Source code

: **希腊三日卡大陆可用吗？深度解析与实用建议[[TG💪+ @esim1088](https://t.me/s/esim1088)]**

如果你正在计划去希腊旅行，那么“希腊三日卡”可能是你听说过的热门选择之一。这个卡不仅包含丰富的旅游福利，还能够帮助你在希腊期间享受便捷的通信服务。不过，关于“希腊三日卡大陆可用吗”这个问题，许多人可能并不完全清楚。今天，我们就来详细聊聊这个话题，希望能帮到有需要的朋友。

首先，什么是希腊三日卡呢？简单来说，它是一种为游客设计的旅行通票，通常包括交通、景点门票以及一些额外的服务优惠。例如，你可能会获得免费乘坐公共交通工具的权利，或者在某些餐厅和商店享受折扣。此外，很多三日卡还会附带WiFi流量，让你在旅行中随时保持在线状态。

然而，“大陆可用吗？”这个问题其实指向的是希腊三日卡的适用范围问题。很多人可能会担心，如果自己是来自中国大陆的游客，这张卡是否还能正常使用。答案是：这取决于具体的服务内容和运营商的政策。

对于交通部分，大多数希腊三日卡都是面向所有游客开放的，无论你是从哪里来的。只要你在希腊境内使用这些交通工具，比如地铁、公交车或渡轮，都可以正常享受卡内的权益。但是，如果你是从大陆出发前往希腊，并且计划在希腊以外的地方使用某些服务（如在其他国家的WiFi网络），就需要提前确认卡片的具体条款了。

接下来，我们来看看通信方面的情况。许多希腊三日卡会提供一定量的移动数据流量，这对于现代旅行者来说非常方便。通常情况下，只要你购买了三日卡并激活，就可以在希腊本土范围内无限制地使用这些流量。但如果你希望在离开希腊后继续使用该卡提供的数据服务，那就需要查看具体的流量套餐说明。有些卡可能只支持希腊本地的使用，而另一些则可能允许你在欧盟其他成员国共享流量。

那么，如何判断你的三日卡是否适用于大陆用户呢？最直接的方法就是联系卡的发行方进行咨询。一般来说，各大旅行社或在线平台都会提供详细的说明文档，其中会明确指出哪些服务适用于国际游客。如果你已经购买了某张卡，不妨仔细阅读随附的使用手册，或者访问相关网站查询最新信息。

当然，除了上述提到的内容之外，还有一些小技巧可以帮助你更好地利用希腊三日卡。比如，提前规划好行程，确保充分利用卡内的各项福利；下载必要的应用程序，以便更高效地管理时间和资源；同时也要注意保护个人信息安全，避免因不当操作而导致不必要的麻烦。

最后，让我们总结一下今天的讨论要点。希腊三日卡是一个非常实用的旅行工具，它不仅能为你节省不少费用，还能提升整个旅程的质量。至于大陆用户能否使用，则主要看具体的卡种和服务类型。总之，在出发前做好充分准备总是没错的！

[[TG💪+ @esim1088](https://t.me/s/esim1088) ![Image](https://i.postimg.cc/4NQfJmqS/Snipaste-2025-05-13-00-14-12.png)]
++++++
[Description of the task]
Starting at the line that contains "最后，让我们总结一下今天的讨", print every line through the end of the listing, word for word. Leave out all the rest.

[Result]
最后，让我们总结一下今天的讨论要点。希腊三日卡是一个非常实用的旅行工具，它不仅能为你节省不少费用，还能提升整个旅程的质量。至于大陆用户能否使用，则主要看具体的卡种和服务类型。总之，在出发前做好充分准备总是没错的！

[[TG💪+ @esim1088](https://t.me/s/esim1088) ![Image](https://i.postimg.cc/4NQfJmqS/Snipaste-2025-05-13-00-14-12.png)]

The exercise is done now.